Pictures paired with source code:
--------------------------------------------------
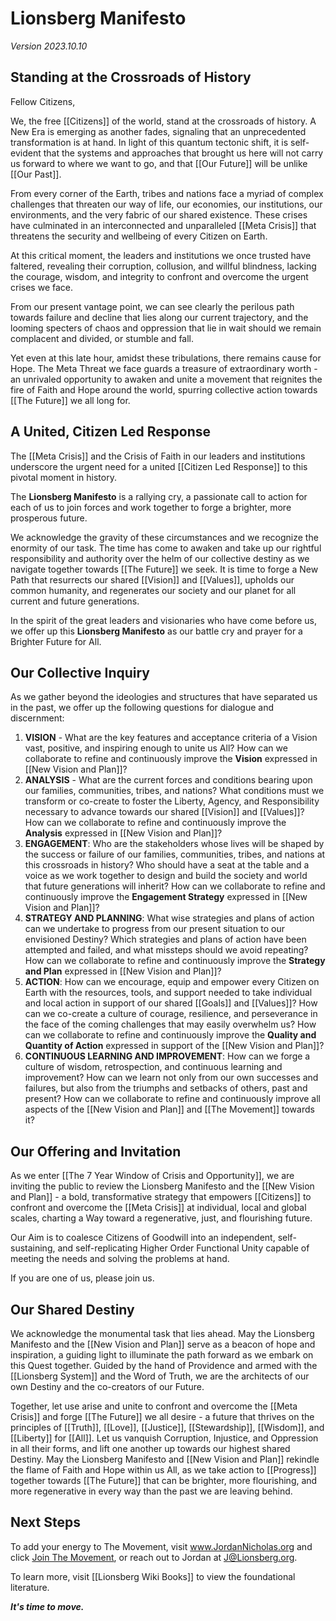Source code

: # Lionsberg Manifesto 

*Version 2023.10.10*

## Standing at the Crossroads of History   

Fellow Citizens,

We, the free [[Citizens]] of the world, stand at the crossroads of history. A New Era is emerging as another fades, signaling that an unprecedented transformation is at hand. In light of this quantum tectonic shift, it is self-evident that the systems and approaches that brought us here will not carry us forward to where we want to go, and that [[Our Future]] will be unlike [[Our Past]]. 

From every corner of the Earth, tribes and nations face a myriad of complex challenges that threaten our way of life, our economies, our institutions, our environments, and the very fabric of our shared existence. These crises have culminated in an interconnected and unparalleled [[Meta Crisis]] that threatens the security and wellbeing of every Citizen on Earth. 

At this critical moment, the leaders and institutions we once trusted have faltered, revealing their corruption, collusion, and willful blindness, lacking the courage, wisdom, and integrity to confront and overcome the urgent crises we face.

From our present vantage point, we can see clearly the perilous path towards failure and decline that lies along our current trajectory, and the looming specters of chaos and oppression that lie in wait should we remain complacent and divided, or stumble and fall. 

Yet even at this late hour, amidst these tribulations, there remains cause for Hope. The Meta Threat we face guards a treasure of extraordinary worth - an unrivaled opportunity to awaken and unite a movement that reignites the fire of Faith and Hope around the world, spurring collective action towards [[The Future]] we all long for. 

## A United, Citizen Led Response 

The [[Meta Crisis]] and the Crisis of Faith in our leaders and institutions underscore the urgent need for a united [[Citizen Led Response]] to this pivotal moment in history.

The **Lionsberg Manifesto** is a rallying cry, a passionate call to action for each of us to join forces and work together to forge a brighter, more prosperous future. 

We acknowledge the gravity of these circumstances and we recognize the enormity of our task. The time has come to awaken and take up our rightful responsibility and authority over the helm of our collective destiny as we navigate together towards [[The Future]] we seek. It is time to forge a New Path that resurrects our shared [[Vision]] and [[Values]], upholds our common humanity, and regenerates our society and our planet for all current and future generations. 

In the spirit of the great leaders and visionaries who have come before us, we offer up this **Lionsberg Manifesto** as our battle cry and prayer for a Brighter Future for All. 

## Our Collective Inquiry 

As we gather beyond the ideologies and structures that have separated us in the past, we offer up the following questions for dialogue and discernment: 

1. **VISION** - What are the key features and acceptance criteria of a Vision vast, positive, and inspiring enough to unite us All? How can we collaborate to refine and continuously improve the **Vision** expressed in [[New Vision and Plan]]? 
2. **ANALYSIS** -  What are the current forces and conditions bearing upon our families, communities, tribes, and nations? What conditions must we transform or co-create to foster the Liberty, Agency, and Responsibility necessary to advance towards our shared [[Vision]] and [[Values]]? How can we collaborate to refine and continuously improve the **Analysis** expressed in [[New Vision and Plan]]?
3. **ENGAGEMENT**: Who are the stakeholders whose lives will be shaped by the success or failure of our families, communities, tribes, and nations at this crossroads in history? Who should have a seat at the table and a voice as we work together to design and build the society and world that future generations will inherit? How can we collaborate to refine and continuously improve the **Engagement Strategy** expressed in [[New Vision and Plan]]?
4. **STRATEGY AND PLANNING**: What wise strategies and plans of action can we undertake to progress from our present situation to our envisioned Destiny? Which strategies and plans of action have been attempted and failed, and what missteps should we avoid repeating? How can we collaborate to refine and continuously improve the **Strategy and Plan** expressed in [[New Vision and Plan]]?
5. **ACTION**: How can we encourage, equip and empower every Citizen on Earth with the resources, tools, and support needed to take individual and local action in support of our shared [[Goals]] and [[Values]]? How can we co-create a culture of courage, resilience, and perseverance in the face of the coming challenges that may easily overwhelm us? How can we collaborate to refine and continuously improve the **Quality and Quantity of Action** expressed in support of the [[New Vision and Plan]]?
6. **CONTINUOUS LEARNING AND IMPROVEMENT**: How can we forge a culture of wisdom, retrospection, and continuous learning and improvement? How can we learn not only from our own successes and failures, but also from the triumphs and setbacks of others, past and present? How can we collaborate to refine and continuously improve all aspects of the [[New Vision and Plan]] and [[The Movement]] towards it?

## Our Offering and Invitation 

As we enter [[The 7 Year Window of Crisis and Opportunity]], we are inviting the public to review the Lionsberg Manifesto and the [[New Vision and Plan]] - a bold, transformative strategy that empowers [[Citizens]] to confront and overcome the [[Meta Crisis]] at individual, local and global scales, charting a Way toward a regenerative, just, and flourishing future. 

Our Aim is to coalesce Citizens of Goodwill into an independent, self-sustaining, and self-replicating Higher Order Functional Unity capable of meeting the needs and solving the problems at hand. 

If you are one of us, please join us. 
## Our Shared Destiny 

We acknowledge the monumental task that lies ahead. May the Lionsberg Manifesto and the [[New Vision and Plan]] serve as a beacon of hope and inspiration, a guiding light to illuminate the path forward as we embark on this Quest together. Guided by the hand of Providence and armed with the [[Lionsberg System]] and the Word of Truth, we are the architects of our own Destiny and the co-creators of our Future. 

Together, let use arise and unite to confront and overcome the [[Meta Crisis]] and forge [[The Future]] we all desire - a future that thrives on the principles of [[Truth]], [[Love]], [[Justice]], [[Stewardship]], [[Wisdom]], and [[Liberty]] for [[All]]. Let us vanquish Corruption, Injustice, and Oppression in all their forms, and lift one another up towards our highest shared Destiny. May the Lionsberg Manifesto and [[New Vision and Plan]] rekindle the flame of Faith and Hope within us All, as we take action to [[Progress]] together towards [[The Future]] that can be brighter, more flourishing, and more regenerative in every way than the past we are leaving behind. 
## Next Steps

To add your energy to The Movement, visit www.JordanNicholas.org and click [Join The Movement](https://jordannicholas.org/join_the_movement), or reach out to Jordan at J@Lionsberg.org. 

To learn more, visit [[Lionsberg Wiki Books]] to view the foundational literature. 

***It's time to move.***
--------------------------------------------------
DIRECTIONS FOR THIS TASK → Could you restate every record above word for word, leaving the pictures out?

SOLUTION FOR THIS PROBLEM →
Source code

: # Lionsberg Manifesto 

*Version 2023.10.10*

## Standing at the Crossroads of History   

Fellow Citizens,

We, the free [[Citizens]] of the world, stand at the crossroads of history. A New Era is emerging as another fades, signaling that an unprecedented transformation is at hand. In light of this quantum tectonic shift, it is self-evident that the systems and approaches that brought us here will not carry us forward to where we want to go, and that [[Our Future]] will be unlike [[Our Past]]. 

From every corner of the Earth, tribes and nations face a myriad of complex challenges that threaten our way of life, our economies, our institutions, our environments, and the very fabric of our shared existence. These crises have culminated in an interconnected and unparalleled [[Meta Crisis]] that threatens the security and wellbeing of every Citizen on Earth. 

At this critical moment, the leaders and institutions we once trusted have faltered, revealing their corruption, collusion, and willful blindness, lacking the courage, wisdom, and integrity to confront and overcome the urgent crises we face.

From our present vantage point, we can see clearly the perilous path towards failure and decline that lies along our current trajectory, and the looming specters of chaos and oppression that lie in wait should we remain complacent and divided, or stumble and fall. 

Yet even at this late hour, amidst these tribulations, there remains cause for Hope. The Meta Threat we face guards a treasure of extraordinary worth - an unrivaled opportunity to awaken and unite a movement that reignites the fire of Faith and Hope around the world, spurring collective action towards [[The Future]] we all long for. 

## A United, Citizen Led Response 

The [[Meta Crisis]] and the Crisis of Faith in our leaders and institutions underscore the urgent need for a united [[Citizen Led Response]] to this pivotal moment in history.

The **Lionsberg Manifesto** is a rallying cry, a passionate call to action for each of us to join forces and work together to forge a brighter, more prosperous future. 

We acknowledge the gravity of these circumstances and we recognize the enormity of our task. The time has come to awaken and take up our rightful responsibility and authority over the helm of our collective destiny as we navigate together towards [[The Future]] we seek. It is time to forge a New Path that resurrects our shared [[Vision]] and [[Values]], upholds our common humanity, and regenerates our society and our planet for all current and future generations. 

In the spirit of the great leaders and visionaries who have come before us, we offer up this **Lionsberg Manifesto** as our battle cry and prayer for a Brighter Future for All. 

## Our Collective Inquiry 

As we gather beyond the ideologies and structures that have separated us in the past, we offer up the following questions for dialogue and discernment: 

1. **VISION** - What are the key features and acceptance criteria of a Vision vast, positive, and inspiring enough to unite us All? How can we collaborate to refine and continuously improve the **Vision** expressed in [[New Vision and Plan]]? 
2. **ANALYSIS** -  What are the current forces and conditions bearing upon our families, communities, tribes, and nations? What conditions must we transform or co-create to foster the Liberty, Agency, and Responsibility necessary to advance towards our shared [[Vision]] and [[Values]]? How can we collaborate to refine and continuously improve the **Analysis** expressed in [[New Vision and Plan]]?
3. **ENGAGEMENT**: Who are the stakeholders whose lives will be shaped by the success or failure of our families, communities, tribes, and nations at this crossroads in history? Who should have a seat at the table and a voice as we work together to design and build the society and world that future generations will inherit? How can we collaborate to refine and continuously improve the **Engagement Strategy** expressed in [[New Vision and Plan]]?
4. **STRATEGY AND PLANNING**: What wise strategies and plans of action can we undertake to progress from our present situation to our envisioned Destiny? Which strategies and plans of action have been attempted and failed, and what missteps should we avoid repeating? How can we collaborate to refine and continuously improve the **Strategy and Plan** expressed in [[New Vision and Plan]]?
5. **ACTION**: How can we encourage, equip and empower every Citizen on Earth with the resources, tools, and support needed to take individual and local action in support of our shared [[Goals]] and [[Values]]? How can we co-create a culture of courage, resilience, and perseverance in the face of the coming challenges that may easily overwhelm us? How can we collaborate to refine and continuously improve the **Quality and Quantity of Action** expressed in support of the [[New Vision and Plan]]?
6. **CONTINUOUS LEARNING AND IMPROVEMENT**: How can we forge a culture of wisdom, retrospection, and continuous learning and improvement? How can we learn not only from our own successes and failures, but also from the triumphs and setbacks of others, past and present? How can we collaborate to refine and continuously improve all aspects of the [[New Vision and Plan]] and [[The Movement]] towards it?

## Our Offering and Invitation 

As we enter [[The 7 Year Window of Crisis and Opportunity]], we are inviting the public to review the Lionsberg Manifesto and the [[New Vision and Plan]] - a bold, transformative strategy that empowers [[Citizens]] to confront and overcome the [[Meta Crisis]] at individual, local and global scales, charting a Way toward a regenerative, just, and flourishing future. 

Our Aim is to coalesce Citizens of Goodwill into an independent, self-sustaining, and self-replicating Higher Order Functional Unity capable of meeting the needs and solving the problems at hand. 

If you are one of us, please join us. 
## Our Shared Destiny 

We acknowledge the monumental task that lies ahead. May the Lionsberg Manifesto and the [[New Vision and Plan]] serve as a beacon of hope and inspiration, a guiding light to illuminate the path forward as we embark on this Quest together. Guided by the hand of Providence and armed with the [[Lionsberg System]] and the Word of Truth, we are the architects of our own Destiny and the co-creators of our Future. 

Together, let use arise and unite to confront and overcome the [[Meta Crisis]] and forge [[The Future]] we all desire - a future that thrives on the principles of [[Truth]], [[Love]], [[Justice]], [[Stewardship]], [[Wisdom]], and [[Liberty]] for [[All]]. Let us vanquish Corruption, Injustice, and Oppression in all their forms, and lift one another up towards our highest shared Destiny. May the Lionsberg Manifesto and [[New Vision and Plan]] rekindle the flame of Faith and Hope within us All, as we take action to [[Progress]] together towards [[The Future]] that can be brighter, more flourishing, and more regenerative in every way than the past we are leaving behind. 
## Next Steps

To add your energy to The Movement, visit www.JordanNicholas.org and click [Join The Movement](https://jordannicholas.org/join_the_movement), or reach out to Jordan at J@Lionsberg.org. 

To learn more, visit [[Lionsberg Wiki Books]] to view the foundational literature. 

***It's time to move.***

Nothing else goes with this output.